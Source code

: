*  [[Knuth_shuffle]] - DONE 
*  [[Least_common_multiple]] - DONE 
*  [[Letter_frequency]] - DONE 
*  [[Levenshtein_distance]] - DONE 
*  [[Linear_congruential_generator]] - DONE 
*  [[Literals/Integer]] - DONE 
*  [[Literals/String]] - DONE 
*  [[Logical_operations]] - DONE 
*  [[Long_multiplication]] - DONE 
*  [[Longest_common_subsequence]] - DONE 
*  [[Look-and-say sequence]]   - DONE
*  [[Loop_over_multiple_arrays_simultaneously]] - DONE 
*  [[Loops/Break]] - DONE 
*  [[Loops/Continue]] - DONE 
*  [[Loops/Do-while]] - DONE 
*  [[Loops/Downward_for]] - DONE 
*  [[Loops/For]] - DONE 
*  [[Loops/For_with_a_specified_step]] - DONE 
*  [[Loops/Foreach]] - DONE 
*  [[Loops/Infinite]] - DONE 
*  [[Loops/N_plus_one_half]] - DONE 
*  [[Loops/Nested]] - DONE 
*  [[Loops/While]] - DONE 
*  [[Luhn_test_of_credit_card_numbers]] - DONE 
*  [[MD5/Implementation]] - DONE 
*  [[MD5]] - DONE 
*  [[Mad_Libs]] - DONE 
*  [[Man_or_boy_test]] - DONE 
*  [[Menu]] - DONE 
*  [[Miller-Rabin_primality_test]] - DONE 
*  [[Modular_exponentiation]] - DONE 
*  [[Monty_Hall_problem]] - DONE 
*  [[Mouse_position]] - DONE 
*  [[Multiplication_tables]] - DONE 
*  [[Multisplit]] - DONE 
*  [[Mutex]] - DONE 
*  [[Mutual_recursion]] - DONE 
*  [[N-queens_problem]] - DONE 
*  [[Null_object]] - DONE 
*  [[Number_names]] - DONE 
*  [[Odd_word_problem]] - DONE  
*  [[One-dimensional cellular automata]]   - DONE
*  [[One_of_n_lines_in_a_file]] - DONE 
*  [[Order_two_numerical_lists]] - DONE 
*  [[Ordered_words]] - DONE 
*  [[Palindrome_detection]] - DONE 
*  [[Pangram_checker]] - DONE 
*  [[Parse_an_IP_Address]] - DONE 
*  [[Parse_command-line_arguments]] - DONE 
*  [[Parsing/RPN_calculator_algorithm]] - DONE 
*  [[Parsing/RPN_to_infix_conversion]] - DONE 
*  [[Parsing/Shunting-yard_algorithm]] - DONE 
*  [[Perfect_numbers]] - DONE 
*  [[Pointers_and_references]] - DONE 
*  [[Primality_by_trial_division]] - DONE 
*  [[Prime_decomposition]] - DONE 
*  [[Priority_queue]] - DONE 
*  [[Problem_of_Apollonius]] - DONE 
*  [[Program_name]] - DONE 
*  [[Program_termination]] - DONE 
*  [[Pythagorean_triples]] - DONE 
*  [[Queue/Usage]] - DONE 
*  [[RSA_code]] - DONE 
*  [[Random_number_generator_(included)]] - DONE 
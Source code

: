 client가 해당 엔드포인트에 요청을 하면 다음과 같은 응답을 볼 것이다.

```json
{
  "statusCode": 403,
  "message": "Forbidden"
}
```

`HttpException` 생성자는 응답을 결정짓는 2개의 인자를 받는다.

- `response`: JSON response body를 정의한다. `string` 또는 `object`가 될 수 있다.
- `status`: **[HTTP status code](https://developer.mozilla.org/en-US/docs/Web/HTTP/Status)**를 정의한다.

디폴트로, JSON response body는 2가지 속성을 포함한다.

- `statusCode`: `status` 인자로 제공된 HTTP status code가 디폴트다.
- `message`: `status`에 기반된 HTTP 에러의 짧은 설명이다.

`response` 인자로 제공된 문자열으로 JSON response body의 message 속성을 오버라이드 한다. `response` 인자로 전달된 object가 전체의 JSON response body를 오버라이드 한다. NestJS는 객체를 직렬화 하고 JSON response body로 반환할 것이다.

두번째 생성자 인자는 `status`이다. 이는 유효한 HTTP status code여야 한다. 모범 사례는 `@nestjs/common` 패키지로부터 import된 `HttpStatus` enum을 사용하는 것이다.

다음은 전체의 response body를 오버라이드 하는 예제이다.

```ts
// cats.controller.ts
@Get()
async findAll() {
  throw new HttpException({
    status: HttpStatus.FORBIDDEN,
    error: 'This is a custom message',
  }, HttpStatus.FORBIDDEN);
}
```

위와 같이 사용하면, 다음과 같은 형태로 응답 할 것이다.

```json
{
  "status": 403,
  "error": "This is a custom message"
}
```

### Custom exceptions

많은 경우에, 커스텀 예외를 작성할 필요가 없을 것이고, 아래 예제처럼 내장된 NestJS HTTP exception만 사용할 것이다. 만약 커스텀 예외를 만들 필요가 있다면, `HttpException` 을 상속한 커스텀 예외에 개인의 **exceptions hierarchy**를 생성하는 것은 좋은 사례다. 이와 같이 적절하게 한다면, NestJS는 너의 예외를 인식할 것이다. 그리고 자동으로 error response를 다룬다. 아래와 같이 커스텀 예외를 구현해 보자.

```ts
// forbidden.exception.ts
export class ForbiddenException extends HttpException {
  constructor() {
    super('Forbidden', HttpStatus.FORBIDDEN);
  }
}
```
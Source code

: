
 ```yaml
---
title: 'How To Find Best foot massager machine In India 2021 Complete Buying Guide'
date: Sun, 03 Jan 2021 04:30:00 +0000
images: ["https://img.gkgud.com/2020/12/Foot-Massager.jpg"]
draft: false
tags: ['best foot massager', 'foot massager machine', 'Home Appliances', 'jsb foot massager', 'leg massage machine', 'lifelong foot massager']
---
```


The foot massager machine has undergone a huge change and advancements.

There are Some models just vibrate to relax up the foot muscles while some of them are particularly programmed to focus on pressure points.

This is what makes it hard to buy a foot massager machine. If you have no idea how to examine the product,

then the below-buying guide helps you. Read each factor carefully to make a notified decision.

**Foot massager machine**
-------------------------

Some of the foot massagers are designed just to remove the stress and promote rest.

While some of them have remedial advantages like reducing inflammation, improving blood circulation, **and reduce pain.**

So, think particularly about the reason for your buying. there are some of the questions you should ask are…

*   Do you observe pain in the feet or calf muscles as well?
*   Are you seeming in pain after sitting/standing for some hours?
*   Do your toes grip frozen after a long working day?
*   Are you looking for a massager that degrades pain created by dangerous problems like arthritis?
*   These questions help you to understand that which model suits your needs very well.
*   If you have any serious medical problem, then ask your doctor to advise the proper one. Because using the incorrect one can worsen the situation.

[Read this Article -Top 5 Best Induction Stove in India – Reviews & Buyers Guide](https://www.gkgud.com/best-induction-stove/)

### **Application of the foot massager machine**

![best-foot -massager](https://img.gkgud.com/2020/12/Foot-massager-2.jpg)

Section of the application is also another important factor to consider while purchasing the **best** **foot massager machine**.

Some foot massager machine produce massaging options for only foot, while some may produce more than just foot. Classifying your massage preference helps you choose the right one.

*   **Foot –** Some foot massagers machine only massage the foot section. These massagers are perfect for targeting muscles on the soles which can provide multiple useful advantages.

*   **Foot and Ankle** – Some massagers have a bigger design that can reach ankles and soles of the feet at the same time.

::::::

Each line in the data that holds the word "오버라이드" must be copied.

▶ _Problem solution_:
`response` 인자로 제공된 문자열으로 JSON response body의 message 속성을 오버라이드 한다. `response` 인자로 전달된 object가 전체의 JSON response body를 오버라이드 한다. NestJS는 객체를 직렬화 하고 JSON response body로 반환할 것이다.
다음은 전체의 response body를 오버라이드 하는 예제이다.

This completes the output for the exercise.